#交易策略误区 Trading Strategies: How Many Pits Have You Fallen Into?
Many people in trading always think about "one trick to rule them all," but they don't realize this is the biggest misconception.
Misconception One: Blindly Copying Expert Strategies
Other people's strategies are based on their capital scale, risk tolerance, and trading habits. Directly applying them is like wearing ill-fitting shoes; it may cause blisters at best and lead to falls at worst. For example, the high-frequency trading strategy of a short-term expert may not even cover the transaction fees for an ordinary retail investor.
Misconception Two: Overly Pursuing Perfect Indicators
There are always those who are obsessed with finding a combination of indicators that guarantees a "100% win rate," forgetting that the market's essence is a probability game. When you stack more than a dozen indicators like MACD, RSI, and Bollinger Bands together, you may end up confused by conflicting signals.

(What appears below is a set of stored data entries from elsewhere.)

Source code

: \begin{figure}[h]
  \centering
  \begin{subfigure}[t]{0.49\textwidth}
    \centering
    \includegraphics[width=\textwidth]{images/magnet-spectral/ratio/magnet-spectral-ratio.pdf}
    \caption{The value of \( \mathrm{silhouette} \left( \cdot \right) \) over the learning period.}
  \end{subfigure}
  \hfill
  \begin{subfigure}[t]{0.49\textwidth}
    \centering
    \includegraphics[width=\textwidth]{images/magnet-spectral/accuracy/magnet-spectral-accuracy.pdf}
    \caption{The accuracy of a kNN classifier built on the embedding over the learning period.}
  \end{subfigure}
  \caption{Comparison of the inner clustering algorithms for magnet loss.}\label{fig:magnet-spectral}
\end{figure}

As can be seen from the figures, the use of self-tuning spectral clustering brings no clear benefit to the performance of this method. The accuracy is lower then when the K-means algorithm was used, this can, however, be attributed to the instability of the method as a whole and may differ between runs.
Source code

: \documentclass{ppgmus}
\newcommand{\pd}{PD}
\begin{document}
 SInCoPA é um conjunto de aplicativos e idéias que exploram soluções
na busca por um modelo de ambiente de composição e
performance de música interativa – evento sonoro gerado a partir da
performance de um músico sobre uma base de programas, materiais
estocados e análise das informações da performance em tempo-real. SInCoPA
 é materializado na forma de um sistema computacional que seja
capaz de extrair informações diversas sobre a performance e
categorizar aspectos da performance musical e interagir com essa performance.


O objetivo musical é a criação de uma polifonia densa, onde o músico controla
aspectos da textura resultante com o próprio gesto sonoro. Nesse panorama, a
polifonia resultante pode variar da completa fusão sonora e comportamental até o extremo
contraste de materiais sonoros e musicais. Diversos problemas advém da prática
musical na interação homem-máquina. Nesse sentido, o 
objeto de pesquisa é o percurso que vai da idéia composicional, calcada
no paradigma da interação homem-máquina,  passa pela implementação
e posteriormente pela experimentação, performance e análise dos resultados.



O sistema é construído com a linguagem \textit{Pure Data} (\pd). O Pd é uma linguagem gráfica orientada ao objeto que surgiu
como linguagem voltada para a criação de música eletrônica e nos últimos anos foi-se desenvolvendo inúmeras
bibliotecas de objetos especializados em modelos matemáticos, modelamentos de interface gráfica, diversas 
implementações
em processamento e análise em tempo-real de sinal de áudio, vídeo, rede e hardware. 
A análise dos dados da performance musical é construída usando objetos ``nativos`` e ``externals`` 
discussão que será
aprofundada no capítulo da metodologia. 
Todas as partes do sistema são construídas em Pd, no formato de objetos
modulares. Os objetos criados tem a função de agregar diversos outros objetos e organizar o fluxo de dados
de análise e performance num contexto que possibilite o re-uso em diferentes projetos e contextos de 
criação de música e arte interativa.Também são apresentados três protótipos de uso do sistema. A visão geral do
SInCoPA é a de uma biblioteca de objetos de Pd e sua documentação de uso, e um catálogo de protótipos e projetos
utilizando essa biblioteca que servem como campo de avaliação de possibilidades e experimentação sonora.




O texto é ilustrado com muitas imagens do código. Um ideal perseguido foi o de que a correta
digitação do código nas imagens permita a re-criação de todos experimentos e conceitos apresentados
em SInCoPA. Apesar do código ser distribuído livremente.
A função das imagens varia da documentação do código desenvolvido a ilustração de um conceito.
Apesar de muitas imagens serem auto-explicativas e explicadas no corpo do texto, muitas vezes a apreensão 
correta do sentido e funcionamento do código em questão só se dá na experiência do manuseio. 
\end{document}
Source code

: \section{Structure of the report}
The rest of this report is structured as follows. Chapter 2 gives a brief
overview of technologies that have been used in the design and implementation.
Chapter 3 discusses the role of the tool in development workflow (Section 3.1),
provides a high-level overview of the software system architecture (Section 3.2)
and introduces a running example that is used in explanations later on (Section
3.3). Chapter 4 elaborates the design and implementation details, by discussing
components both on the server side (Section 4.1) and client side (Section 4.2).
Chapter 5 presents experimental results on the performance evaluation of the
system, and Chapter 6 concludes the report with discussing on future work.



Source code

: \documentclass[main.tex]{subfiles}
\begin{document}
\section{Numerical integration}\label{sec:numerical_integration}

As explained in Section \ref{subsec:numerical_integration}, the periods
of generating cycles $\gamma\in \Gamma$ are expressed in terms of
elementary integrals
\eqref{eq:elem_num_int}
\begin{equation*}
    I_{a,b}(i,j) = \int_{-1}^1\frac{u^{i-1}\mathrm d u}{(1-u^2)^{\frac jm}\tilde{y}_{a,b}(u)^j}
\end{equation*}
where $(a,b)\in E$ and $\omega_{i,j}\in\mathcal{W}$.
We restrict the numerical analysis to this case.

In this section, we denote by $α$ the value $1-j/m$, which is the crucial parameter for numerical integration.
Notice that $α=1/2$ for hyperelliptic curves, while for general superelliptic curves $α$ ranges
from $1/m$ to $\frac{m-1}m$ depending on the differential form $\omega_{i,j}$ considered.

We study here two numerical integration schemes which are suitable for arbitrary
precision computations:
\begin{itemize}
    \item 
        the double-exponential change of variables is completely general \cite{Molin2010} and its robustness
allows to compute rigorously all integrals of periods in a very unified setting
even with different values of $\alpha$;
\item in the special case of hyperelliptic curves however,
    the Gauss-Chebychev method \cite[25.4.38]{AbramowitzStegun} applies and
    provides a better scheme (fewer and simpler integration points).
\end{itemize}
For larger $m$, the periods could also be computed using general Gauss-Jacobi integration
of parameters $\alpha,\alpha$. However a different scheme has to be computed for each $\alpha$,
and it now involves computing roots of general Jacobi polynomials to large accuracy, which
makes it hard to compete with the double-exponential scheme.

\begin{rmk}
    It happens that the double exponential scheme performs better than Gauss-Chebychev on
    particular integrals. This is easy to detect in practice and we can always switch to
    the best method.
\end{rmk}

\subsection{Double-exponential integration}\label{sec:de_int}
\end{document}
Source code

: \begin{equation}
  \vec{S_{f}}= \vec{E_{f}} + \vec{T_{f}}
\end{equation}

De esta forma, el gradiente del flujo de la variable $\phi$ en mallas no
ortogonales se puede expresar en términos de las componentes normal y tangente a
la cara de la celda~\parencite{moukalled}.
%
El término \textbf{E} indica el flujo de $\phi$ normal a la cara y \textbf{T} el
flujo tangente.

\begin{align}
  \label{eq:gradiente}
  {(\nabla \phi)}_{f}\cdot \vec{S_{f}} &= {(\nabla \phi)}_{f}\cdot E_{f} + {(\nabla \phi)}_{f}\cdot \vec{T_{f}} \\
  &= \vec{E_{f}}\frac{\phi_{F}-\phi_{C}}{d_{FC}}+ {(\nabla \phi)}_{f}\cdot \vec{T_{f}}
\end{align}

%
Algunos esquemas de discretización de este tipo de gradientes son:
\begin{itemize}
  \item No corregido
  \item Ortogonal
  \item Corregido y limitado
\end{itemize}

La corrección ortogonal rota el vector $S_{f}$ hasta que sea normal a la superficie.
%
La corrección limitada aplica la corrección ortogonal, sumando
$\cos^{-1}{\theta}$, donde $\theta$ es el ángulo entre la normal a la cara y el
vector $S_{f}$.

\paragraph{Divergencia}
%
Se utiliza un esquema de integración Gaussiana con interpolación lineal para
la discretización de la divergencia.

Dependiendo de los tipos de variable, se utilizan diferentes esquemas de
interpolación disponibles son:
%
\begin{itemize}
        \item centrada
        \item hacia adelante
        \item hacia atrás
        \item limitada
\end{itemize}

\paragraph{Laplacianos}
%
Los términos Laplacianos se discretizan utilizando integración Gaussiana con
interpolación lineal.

Misconception Three: Ignoring Capital Management
Thinking that having a good strategy means everything is fine, yet going all in on position sizing. Even if a strategy has a 70% win rate, a single full-position loss could wipe out previous profits. True trading experts treat capital management as the "safety cushion" of their strategy.
The essence of trading is a probability game. Rather than getting tangled up in a perfect strategy, it's better to avoid these pitfalls first and refine a method that suits you through practical experience.